┌──

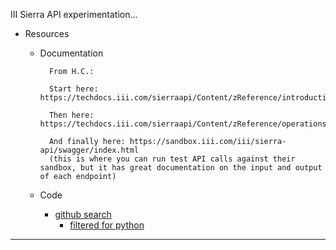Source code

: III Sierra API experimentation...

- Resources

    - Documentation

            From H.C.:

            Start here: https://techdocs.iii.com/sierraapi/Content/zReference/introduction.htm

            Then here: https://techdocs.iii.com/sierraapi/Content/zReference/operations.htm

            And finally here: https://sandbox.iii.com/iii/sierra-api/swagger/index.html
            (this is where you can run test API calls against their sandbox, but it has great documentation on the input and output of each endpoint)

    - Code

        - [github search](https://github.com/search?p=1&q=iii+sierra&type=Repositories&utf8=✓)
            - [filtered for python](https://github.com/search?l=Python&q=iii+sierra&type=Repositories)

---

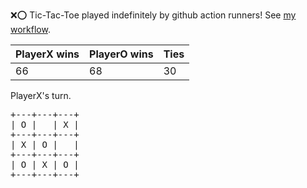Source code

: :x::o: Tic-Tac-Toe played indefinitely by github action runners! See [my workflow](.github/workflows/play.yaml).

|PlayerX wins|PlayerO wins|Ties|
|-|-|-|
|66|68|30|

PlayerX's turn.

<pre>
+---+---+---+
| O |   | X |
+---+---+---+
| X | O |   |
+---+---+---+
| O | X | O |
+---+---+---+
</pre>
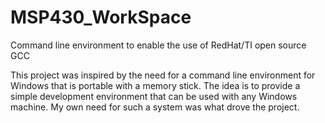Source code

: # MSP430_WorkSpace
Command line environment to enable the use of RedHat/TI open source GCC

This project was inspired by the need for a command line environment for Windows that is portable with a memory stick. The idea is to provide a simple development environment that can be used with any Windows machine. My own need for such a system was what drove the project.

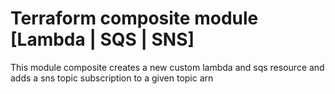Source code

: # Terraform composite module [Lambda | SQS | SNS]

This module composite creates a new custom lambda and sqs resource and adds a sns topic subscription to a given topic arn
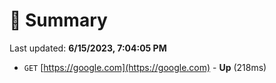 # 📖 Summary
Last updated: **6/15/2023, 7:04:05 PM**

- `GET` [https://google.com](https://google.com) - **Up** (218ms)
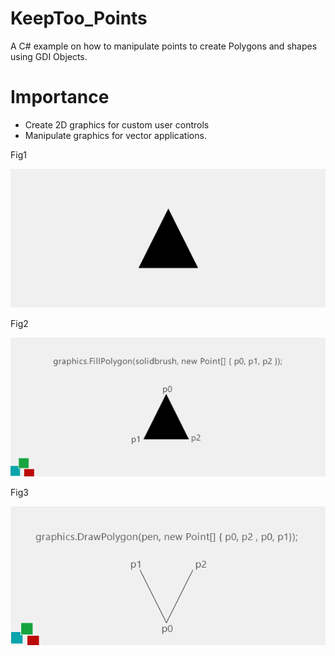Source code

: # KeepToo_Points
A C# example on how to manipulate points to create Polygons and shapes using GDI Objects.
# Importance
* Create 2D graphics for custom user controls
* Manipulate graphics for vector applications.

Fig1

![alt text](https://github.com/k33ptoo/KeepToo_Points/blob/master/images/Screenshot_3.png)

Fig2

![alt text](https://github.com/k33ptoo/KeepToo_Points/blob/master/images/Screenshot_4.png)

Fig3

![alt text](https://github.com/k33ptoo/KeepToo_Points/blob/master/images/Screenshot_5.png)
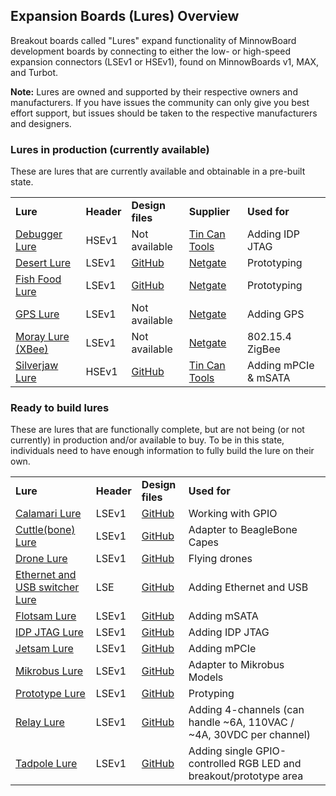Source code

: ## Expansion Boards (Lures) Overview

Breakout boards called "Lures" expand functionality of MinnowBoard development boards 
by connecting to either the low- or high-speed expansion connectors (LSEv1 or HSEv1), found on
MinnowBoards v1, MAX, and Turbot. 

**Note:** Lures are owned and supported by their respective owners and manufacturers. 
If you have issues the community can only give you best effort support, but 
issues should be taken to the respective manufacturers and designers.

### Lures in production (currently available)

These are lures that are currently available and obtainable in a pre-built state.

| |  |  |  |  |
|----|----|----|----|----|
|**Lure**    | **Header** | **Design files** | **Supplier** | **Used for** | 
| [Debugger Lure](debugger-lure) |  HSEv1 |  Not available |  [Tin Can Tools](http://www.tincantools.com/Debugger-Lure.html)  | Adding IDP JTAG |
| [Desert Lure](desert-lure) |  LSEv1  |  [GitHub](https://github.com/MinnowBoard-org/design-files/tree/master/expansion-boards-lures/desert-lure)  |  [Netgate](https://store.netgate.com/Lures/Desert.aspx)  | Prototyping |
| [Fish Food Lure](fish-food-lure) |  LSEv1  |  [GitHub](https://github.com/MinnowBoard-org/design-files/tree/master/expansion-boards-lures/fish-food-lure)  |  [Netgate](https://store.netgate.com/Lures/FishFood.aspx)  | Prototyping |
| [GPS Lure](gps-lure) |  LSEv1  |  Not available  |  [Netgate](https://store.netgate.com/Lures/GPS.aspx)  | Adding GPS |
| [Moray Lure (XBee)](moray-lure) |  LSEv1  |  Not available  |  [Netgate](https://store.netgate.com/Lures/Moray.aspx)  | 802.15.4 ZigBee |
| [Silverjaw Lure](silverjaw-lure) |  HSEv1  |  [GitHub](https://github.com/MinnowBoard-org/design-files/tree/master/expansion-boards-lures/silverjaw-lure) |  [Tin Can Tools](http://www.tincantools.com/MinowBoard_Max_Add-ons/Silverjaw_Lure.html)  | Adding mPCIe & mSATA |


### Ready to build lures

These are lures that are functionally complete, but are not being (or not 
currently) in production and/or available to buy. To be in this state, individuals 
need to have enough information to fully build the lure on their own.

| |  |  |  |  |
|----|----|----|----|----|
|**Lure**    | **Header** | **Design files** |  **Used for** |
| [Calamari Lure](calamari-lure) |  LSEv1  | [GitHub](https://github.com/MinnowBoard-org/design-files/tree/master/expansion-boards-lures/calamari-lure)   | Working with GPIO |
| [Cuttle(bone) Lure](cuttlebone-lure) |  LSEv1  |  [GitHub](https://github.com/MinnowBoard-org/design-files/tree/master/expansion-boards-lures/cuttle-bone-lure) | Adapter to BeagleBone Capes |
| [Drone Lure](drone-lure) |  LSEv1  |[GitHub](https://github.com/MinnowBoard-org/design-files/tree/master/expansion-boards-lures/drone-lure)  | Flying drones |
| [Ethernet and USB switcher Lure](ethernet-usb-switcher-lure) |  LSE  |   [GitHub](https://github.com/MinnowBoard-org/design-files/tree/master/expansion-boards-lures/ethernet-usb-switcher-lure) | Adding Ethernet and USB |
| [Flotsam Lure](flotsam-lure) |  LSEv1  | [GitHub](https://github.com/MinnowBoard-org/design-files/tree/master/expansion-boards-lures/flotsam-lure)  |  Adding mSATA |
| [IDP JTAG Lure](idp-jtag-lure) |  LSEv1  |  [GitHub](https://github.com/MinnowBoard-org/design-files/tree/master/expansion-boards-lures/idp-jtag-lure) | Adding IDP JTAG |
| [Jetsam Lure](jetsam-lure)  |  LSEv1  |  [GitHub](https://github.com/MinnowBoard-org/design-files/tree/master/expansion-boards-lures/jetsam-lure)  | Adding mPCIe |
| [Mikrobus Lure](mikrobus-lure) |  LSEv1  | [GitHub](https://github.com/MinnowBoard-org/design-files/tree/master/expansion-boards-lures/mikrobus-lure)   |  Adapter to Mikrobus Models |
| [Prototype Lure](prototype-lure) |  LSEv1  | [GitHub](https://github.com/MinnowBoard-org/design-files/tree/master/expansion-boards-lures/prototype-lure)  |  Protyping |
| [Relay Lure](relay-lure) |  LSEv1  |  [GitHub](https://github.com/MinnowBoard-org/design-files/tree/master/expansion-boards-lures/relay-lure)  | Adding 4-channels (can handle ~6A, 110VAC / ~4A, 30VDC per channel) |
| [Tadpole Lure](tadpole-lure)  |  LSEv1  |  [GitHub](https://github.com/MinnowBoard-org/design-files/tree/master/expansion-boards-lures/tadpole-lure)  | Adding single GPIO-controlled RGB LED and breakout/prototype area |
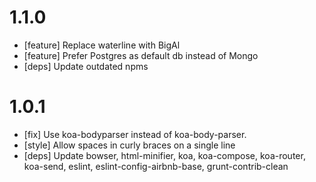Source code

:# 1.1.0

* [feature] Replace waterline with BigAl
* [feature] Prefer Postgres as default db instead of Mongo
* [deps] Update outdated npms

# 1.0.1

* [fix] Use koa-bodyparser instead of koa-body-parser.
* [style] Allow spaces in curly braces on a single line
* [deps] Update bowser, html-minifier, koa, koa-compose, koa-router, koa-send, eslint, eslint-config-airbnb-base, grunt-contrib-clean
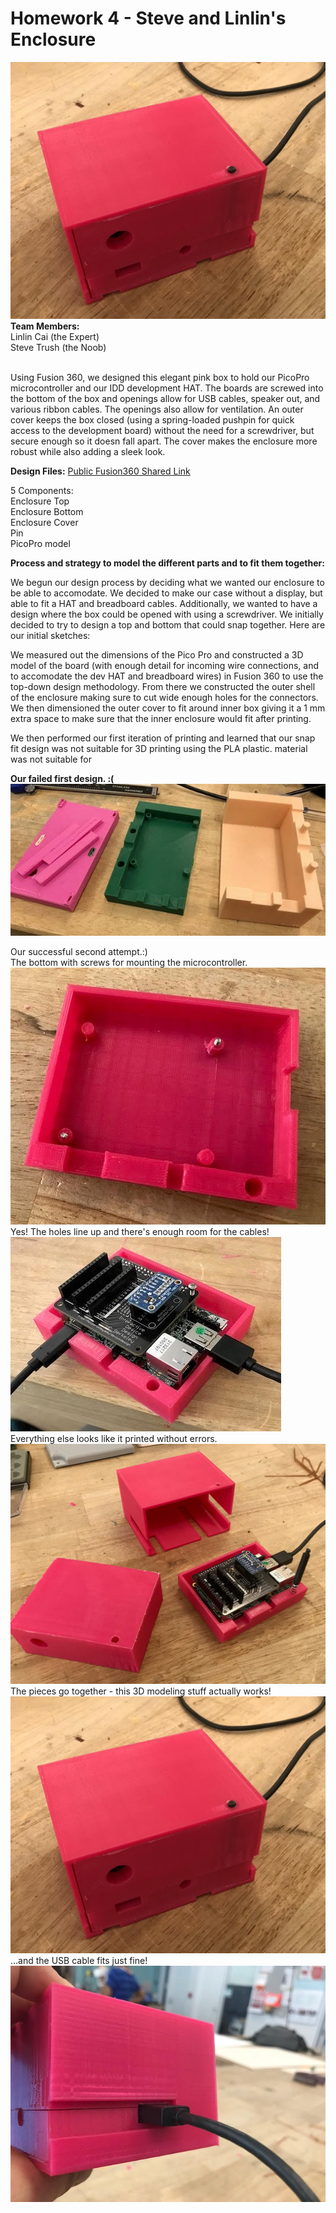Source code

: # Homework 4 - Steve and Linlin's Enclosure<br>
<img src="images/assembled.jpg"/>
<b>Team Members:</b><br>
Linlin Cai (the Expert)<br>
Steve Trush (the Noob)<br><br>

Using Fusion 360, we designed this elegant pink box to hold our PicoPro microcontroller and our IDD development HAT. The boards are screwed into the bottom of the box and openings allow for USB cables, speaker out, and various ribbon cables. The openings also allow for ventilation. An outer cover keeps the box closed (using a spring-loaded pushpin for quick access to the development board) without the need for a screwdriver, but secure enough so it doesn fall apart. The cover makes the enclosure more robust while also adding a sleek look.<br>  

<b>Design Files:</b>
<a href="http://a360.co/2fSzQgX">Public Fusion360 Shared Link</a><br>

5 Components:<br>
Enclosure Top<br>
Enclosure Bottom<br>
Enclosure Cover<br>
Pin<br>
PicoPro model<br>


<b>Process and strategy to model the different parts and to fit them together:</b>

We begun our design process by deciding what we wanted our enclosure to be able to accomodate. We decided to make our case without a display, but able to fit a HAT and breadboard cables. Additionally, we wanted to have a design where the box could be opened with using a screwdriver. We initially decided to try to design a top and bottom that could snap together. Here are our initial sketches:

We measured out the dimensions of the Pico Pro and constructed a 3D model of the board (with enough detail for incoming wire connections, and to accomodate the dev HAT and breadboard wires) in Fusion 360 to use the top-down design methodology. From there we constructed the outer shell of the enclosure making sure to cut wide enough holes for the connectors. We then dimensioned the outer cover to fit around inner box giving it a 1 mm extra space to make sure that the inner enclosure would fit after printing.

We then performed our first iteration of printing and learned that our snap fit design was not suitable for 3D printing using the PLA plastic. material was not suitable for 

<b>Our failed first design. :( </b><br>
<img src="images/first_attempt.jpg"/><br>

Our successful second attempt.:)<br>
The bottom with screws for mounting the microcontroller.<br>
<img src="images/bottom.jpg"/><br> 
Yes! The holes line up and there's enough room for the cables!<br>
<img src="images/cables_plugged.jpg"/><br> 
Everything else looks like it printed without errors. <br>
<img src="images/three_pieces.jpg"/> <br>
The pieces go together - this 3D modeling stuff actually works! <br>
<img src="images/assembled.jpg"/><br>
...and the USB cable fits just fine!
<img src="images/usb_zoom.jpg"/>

└──

Look above for the line containing "[Fish Food Lure](fish-food-lure)" and the line containing "802.15.4 ZigBee |". Transcribe both, with the lines between them, exactly.

| [Fish Food Lure](fish-food-lure) |  LSEv1  |  [GitHub](https://github.com/MinnowBoard-org/design-files/tree/master/expansion-boards-lures/fish-food-lure)  |  [Netgate](https://store.netgate.com/Lures/FishFood.aspx)  | Prototyping |
| [GPS Lure](gps-lure) |  LSEv1  |  Not available  |  [Netgate](https://store.netgate.com/Lures/GPS.aspx)  | Adding GPS |
| [Moray Lure (XBee)](moray-lure) |  LSEv1  |  Not available  |  [Netgate](https://store.netgate.com/Lures/Moray.aspx)  | 802.15.4 ZigBee |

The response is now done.